[LISTED ENTRIES]

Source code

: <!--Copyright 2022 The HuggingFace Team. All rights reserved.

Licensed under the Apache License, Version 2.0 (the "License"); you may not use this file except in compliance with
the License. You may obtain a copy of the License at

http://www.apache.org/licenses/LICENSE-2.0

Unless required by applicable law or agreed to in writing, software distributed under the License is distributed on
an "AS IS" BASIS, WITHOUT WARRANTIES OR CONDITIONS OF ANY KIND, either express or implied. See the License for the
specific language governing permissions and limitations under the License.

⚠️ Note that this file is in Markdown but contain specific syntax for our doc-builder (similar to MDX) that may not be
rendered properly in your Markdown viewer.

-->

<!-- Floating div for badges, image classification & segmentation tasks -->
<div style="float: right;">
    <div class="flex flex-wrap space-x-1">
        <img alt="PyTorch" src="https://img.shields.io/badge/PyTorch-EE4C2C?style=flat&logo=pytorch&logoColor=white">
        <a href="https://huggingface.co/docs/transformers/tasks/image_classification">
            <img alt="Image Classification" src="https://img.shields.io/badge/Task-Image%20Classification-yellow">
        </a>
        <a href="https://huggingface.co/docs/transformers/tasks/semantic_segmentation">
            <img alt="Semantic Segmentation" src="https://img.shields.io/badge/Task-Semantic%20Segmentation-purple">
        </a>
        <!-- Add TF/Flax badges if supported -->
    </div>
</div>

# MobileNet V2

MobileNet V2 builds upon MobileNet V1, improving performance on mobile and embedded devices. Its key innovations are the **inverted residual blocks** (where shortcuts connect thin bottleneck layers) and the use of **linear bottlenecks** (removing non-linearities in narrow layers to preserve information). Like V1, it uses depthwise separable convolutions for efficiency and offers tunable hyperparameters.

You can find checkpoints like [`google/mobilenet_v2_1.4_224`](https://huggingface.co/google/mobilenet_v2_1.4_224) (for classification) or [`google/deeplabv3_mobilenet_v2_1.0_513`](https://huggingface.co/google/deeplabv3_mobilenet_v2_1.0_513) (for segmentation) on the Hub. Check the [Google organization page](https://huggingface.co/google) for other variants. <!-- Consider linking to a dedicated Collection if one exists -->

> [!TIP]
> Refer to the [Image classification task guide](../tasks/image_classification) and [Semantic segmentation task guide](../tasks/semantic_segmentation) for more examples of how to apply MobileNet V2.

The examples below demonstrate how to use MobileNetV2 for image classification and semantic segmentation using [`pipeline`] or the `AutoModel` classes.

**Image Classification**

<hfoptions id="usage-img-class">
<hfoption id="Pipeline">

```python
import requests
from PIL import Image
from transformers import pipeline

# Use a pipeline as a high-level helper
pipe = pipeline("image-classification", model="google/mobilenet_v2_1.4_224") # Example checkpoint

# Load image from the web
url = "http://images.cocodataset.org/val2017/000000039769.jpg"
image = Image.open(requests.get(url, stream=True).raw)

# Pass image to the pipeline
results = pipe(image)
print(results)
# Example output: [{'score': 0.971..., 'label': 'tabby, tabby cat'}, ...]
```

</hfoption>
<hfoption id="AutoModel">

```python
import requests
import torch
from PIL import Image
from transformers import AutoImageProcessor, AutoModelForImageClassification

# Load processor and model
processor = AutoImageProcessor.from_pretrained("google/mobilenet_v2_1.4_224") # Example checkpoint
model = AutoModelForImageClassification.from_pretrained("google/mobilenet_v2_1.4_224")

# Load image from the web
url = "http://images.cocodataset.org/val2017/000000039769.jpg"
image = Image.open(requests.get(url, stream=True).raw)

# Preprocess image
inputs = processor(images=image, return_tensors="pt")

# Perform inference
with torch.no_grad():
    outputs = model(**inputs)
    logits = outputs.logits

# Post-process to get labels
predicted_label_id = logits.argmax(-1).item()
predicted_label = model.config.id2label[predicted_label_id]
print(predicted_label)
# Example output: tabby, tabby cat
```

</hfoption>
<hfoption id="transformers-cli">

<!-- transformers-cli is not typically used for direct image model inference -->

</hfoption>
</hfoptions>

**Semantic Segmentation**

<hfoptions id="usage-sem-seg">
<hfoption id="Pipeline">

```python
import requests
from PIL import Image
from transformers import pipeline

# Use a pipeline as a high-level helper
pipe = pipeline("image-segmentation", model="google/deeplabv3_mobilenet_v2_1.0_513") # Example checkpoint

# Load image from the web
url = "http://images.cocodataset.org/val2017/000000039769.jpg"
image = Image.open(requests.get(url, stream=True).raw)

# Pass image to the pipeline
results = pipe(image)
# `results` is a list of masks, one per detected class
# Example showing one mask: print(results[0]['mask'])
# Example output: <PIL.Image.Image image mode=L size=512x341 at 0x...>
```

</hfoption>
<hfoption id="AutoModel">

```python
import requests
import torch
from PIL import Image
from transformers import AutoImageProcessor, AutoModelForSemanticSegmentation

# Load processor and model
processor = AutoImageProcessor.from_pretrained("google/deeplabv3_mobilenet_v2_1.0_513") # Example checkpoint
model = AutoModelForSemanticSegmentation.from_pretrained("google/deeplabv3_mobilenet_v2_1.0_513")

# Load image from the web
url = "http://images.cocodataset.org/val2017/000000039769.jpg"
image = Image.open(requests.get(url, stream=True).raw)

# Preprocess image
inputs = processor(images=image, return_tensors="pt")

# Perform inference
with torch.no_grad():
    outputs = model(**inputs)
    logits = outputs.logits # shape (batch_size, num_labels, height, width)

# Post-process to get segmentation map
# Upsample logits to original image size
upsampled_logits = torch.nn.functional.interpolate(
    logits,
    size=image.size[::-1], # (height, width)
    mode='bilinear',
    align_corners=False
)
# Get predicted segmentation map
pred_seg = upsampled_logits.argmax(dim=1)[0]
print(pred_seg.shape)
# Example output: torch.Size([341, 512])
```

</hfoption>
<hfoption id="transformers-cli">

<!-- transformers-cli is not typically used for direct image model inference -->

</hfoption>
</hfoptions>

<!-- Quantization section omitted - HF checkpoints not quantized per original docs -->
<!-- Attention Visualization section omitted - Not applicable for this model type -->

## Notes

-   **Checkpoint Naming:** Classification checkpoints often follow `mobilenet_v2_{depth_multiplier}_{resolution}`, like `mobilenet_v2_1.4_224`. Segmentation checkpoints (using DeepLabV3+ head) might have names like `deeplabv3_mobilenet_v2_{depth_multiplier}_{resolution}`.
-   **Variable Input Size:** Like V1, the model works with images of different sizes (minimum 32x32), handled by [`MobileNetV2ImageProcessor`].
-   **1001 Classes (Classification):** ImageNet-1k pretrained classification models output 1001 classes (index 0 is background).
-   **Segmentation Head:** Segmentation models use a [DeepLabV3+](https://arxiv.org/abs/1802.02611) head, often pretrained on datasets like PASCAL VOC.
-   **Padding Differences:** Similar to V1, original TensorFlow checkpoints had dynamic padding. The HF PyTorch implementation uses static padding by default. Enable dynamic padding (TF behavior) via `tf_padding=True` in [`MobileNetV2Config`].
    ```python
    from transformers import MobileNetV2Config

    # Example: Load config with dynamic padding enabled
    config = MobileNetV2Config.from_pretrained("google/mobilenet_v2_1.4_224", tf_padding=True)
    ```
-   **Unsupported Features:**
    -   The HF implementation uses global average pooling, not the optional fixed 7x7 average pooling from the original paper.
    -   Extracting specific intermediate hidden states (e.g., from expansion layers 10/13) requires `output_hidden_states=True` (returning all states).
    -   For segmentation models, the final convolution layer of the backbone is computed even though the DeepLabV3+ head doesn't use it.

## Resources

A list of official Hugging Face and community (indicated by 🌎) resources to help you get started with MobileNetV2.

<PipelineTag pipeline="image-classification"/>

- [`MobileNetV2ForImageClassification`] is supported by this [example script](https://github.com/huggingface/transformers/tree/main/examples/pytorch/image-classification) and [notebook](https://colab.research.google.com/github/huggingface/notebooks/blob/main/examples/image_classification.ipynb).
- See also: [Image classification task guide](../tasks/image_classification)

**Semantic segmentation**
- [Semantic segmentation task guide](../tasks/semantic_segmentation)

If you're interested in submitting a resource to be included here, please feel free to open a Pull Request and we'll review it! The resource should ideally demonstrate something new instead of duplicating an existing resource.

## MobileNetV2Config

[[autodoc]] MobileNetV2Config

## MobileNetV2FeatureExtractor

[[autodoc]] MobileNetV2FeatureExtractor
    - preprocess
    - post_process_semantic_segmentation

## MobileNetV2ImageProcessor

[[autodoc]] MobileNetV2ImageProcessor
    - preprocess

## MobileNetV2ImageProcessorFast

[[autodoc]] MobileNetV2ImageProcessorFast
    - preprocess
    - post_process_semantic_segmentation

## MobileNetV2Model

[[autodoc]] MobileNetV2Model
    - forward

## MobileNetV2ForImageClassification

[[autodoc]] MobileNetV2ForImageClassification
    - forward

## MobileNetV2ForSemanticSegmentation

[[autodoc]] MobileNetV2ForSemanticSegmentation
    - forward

[/LISTED ENTRIES]

◆ DIRECTIONS: Among the lines above, find those with the word "applicable". Copy them.

◆ SOLUTION FOR THIS TASK:
Unless required by applicable law or agreed to in writing, software distributed under the License is distributed on
<!-- Attention Visualization section omitted - Not applicable for this model type -->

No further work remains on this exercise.